Multi-process profiling: "NVPA_RawMetricRequest.isolated=false"


I am interested in using the new CUDA Profiling API to collect HW performance counters from a multi-process workload. In particular, these are separate child processes (owned by the same UNIX userid), which as a result each have their own CUDA context. When I attempt to collect performance counters in a parent process (GPU occupancy in my case), I notice it is zero. This seems to indicate that collected performance counters belong only to the process I’m collecting from (in my case the parent process doesn’t run anything itself, only the children do).

I noticed that there is a boolean property called isolated on the NVPA_RawMetricRequest object which is used when configuring which metrics to collect. I thought that perhaps I could collect HW counters “across processes” by setting this to false (it’s always set to true in the userrange_profiling sample program).

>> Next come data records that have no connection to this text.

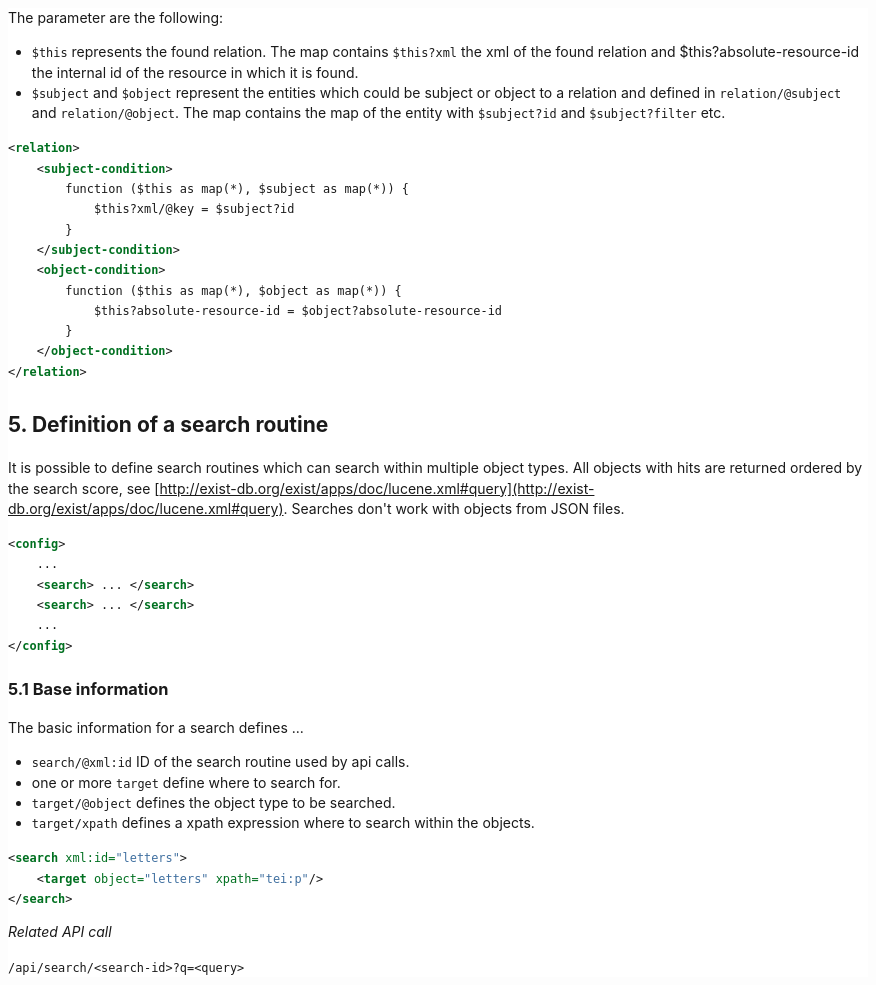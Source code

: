 The parameter are the following:

- `$this` represents the found relation. The map contains `$this?xml` the xml of the found relation and $this?absolute-resource-id the internal id of the resource in which it is found.
- `$subject` and `$object` represent the entities which could be subject or object to a relation and defined in `relation/@subject` and `relation/@object`. The map contains the map of the entity with `$subject?id` and `$subject?filter` etc.

```xml
<relation>
    <subject-condition>
        function ($this as map(*), $subject as map(*)) {
            $this?xml/@key = $subject?id
        }
    </subject-condition>
    <object-condition>
        function ($this as map(*), $object as map(*)) {
            $this?absolute-resource-id = $object?absolute-resource-id
        }
    </object-condition>
</relation>
```

## 5. Definition of a search routine

It is possible to define search routines which can search within multiple object types. All objects with hits are returned ordered by the search score, see [http://exist-db.org/exist/apps/doc/lucene.xml#query](http://exist-db.org/exist/apps/doc/lucene.xml#query). Searches don't work with objects from JSON files.

```xml
<config>
    ...
    <search> ... </search>
    <search> ... </search>
    ...
</config>
```

### 5.1 Base information

The basic information for a search defines ...

- `search/@xml:id` ID of the search routine used by api calls.
- one or more `target` define where to search for.
- `target/@object` defines the object type to be searched.
- `target/xpath` defines a xpath expression where to search within the objects.

```xml
<search xml:id="letters">
    <target object="letters" xpath="tei:p"/>
</search>
```

*Related API call*

```
/api/search/<search-id>?q=<query>
```

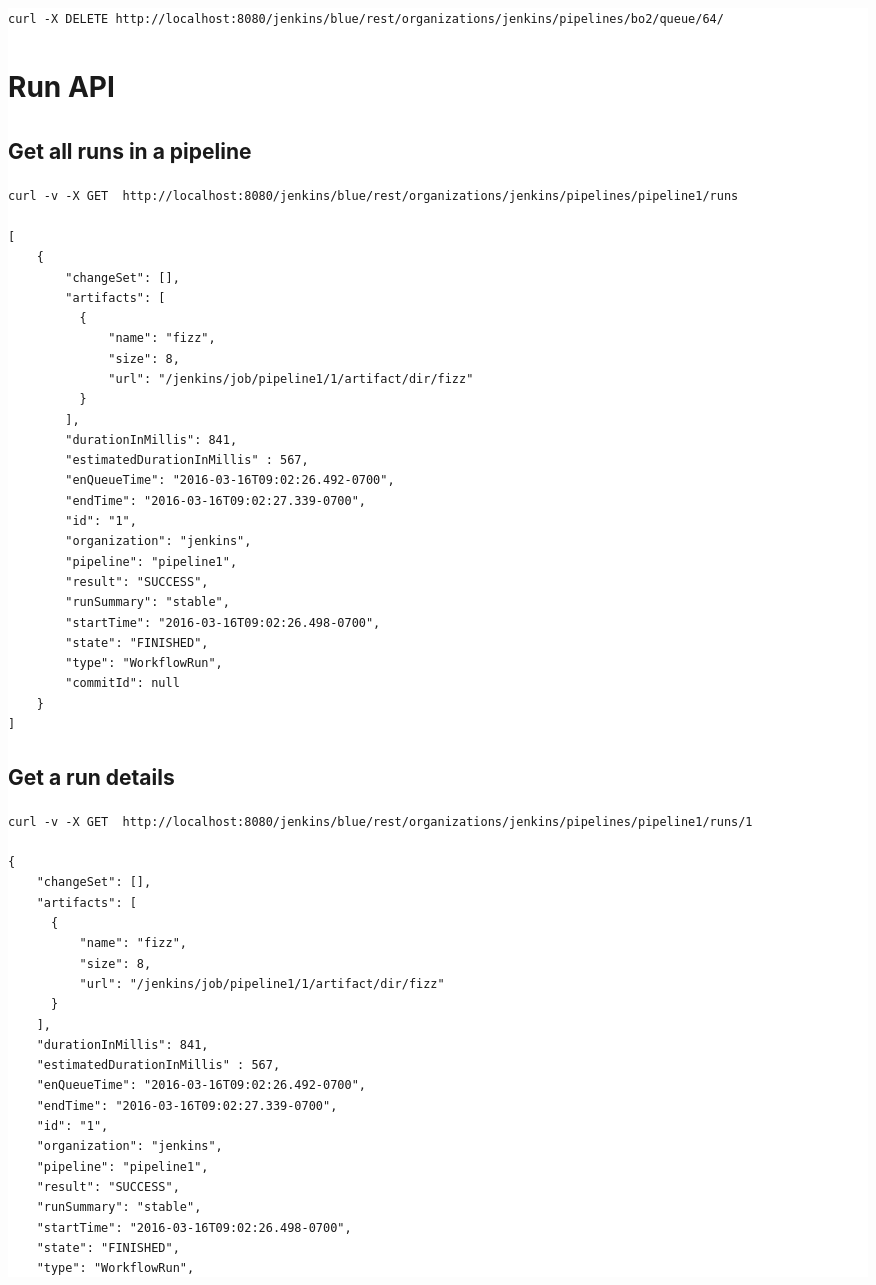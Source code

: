     curl -X DELETE http://localhost:8080/jenkins/blue/rest/organizations/jenkins/pipelines/bo2/queue/64/

# Run API

## Get all runs in a pipeline

    curl -v -X GET  http://localhost:8080/jenkins/blue/rest/organizations/jenkins/pipelines/pipeline1/runs

    [
        {
            "changeSet": [],
            "artifacts": [
              {
                  "name": "fizz",
                  "size": 8,
                  "url": "/jenkins/job/pipeline1/1/artifact/dir/fizz"
              }
            ],
            "durationInMillis": 841,
            "estimatedDurationInMillis" : 567,
            "enQueueTime": "2016-03-16T09:02:26.492-0700",
            "endTime": "2016-03-16T09:02:27.339-0700",
            "id": "1",
            "organization": "jenkins",
            "pipeline": "pipeline1",
            "result": "SUCCESS",
            "runSummary": "stable",
            "startTime": "2016-03-16T09:02:26.498-0700",
            "state": "FINISHED",
            "type": "WorkflowRun",
            "commitId": null
        }
    ]


## Get a run details

    curl -v -X GET  http://localhost:8080/jenkins/blue/rest/organizations/jenkins/pipelines/pipeline1/runs/1

    {
        "changeSet": [],
        "artifacts": [
          {
              "name": "fizz",
              "size": 8,
              "url": "/jenkins/job/pipeline1/1/artifact/dir/fizz"
          }
        ],
        "durationInMillis": 841,
        "estimatedDurationInMillis" : 567,
        "enQueueTime": "2016-03-16T09:02:26.492-0700",
        "endTime": "2016-03-16T09:02:27.339-0700",
        "id": "1",
        "organization": "jenkins",
        "pipeline": "pipeline1",
        "result": "SUCCESS",
        "runSummary": "stable",
        "startTime": "2016-03-16T09:02:26.498-0700",
        "state": "FINISHED",
        "type": "WorkflowRun",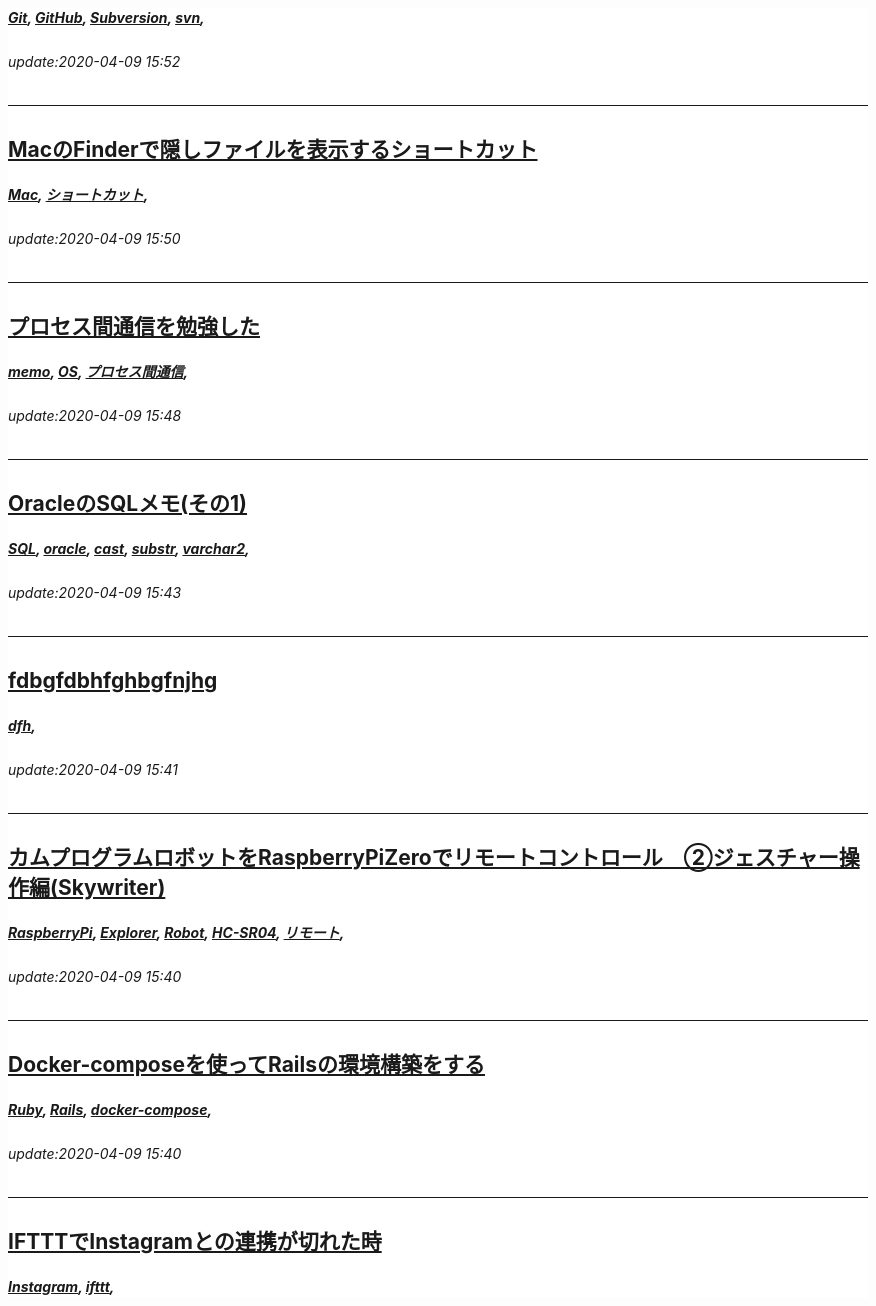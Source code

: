 ##### [Git](https://qiita.com/tags/Git), [GitHub](https://qiita.com/tags/GitHub), [Subversion](https://qiita.com/tags/Subversion), [svn](https://qiita.com/tags/svn), 
###### update:2020-04-09 15:52
---
## [MacのFinderで隠しファイルを表示するショートカット](https://qiita.com/yuuta_s/items/2a8c167cbe46aec39b4a)
##### [Mac](https://qiita.com/tags/Mac), [ショートカット](https://qiita.com/tags/ショートカット), 
###### update:2020-04-09 15:50
---
## [プロセス間通信を勉強した](https://qiita.com/sawayakasan/items/3fc41134b68f395f0298)
##### [memo](https://qiita.com/tags/memo), [OS](https://qiita.com/tags/OS), [プロセス間通信](https://qiita.com/tags/プロセス間通信), 
###### update:2020-04-09 15:48
---
## [OracleのSQLメモ(その1)](https://qiita.com/endive1978/items/a146e77ae7ed3a6d4920)
##### [SQL](https://qiita.com/tags/SQL), [oracle](https://qiita.com/tags/oracle), [cast](https://qiita.com/tags/cast), [substr](https://qiita.com/tags/substr), [varchar2](https://qiita.com/tags/varchar2), 
###### update:2020-04-09 15:43
---
## [fdbgfdbhfghbgfnjhg](https://qiita.com/newsmeeyland/items/8c5ed71a9b4ef89ec7fb)
##### [dfh](https://qiita.com/tags/dfh), 
###### update:2020-04-09 15:41
---
## [カムプログラムロボットをRaspberryPiZeroでリモートコントロール　②ジェスチャー操作編(Skywriter)](https://qiita.com/Mitsu-Murakita/items/20c0d620eed46e0855f0)
##### [RaspberryPi](https://qiita.com/tags/RaspberryPi), [Explorer](https://qiita.com/tags/Explorer), [Robot](https://qiita.com/tags/Robot), [HC-SR04](https://qiita.com/tags/HC-SR04), [リモート](https://qiita.com/tags/リモート), 
###### update:2020-04-09 15:40
---
## [Docker-composeを使ってRailsの環境構築をする](https://qiita.com/takepon_it/items/a6e491d599ca1729cdd5)
##### [Ruby](https://qiita.com/tags/Ruby), [Rails](https://qiita.com/tags/Rails), [docker-compose](https://qiita.com/tags/docker-compose), 
###### update:2020-04-09 15:40
---
## [IFTTTでInstagramとの連携が切れた時](https://qiita.com/hidehiro98/items/98dd93acdbc3d9686bb2)
##### [Instagram](https://qiita.com/tags/Instagram), [ifttt](https://qiita.com/tags/ifttt), 
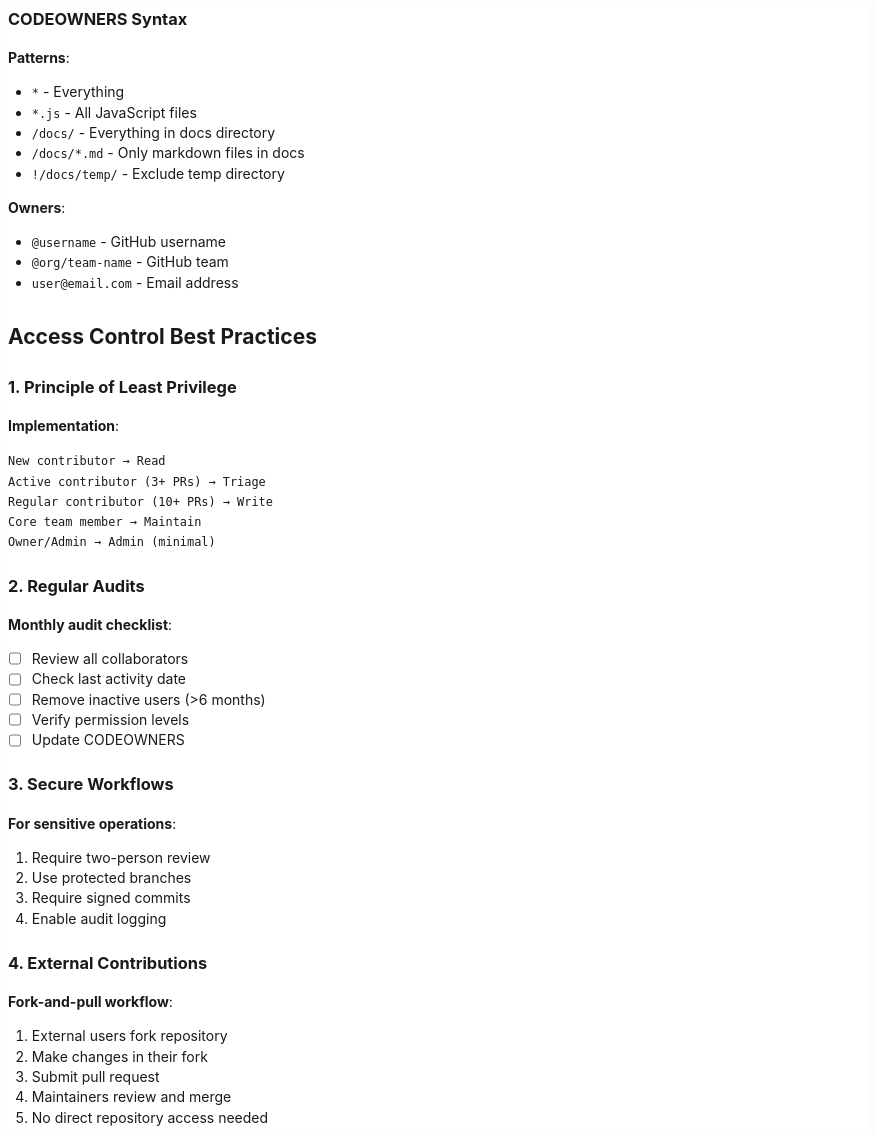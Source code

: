 ### CODEOWNERS Syntax

**Patterns**:
- `*` - Everything
- `*.js` - All JavaScript files
- `/docs/` - Everything in docs directory
- `/docs/*.md` - Only markdown files in docs
- `!/docs/temp/` - Exclude temp directory

**Owners**:
- `@username` - GitHub username
- `@org/team-name` - GitHub team
- `user@email.com` - Email address

## Access Control Best Practices

### 1. Principle of Least Privilege

**Implementation**:
```
New contributor → Read
Active contributor (3+ PRs) → Triage
Regular contributor (10+ PRs) → Write
Core team member → Maintain
Owner/Admin → Admin (minimal)
```

### 2. Regular Audits

**Monthly audit checklist**:
- [ ] Review all collaborators
- [ ] Check last activity date
- [ ] Remove inactive users (>6 months)
- [ ] Verify permission levels
- [ ] Update CODEOWNERS

### 3. Secure Workflows

**For sensitive operations**:
1. Require two-person review
2. Use protected branches
3. Require signed commits
4. Enable audit logging

### 4. External Contributions

**Fork-and-pull workflow**:
1. External users fork repository
2. Make changes in their fork
3. Submit pull request
4. Maintainers review and merge
5. No direct repository access needed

However, when I do this I get an error:

function NVPW_RawMetricsConfig_AddMetrics(&addMetricsParams) failed with error (1) NVPA_STATUS_ERROR: Generic error.

Unfortunately, the CUPTI documentation (seen here under Configuration Workflow) doesn’t describe what NVPA_RawMetricRequest.isolated does, and only documents an example where it is always set to true.

So my questions are:

  1. Is it possible to collect HW counters across multiple processes from a parent process? Or, do I need to simply collect HW counters separately within each child process?
  2. What exactly does the NVPA_RawMetricRequest.isolated attribute do in the call to NVPW_CounterDataBuilder_AddMetrics(...)? Am I using it incorrectly?

Thanks in advance!